Assigned task:
Please find every line in the records below that contains the word "along", and copy it.

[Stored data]
━━━━

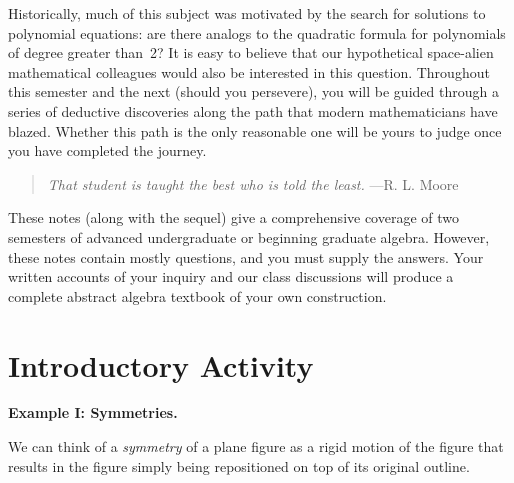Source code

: Historically, much of this subject was motivated by the search for solutions to polynomial equations: are there analogs to the quadratic formula for polynomials of degree greater than~2? It is easy to believe that our hypothetical space-alien mathematical colleagues would also be interested in this question. Throughout this semester and the next (should you persevere), you will be guided through a series of deductive discoveries along the path that modern mathematicians have blazed. Whether this path is the only reasonable one will be yours to judge once you have completed the journey.

\begin{quote}
  \textit{That student is taught the best who is told the least.} ---R. L. Moore
\end{quote}

These notes (along with the sequel) give a comprehensive coverage of two semesters of advanced undergraduate or beginning graduate algebra. However, these notes contain mostly questions, and you must supply the answers. Your written accounts of your inquiry and our class discussions will produce a complete abstract algebra textbook of your own construction.

\mainmatter

\chapter*{Introductory Activity}

\textbf{Example I: Symmetries.}
\begin{annotation}
\end{annotation}

We can think of a \textit{symmetry} of a plane figure as a rigid motion of the figure that results in the figure simply being repositioned on top of its original outline.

━━━━

Solution for this exercise:
: Historically, much of this subject was motivated by the search for solutions to polynomial equations: are there analogs to the quadratic formula for polynomials of degree greater than~2? It is easy to believe that our hypothetical space-alien mathematical colleagues would also be interested in this question. Throughout this semester and the next (should you persevere), you will be guided through a series of deductive discoveries along the path that modern mathematicians have blazed. Whether this path is the only reasonable one will be yours to judge once you have completed the journey.
These notes (along with the sequel) give a comprehensive coverage of two semesters of advanced undergraduate or beginning graduate algebra. However, these notes contain mostly questions, and you must supply the answers. Your written accounts of your inquiry and our class discussions will produce a complete abstract algebra textbook of your own construction.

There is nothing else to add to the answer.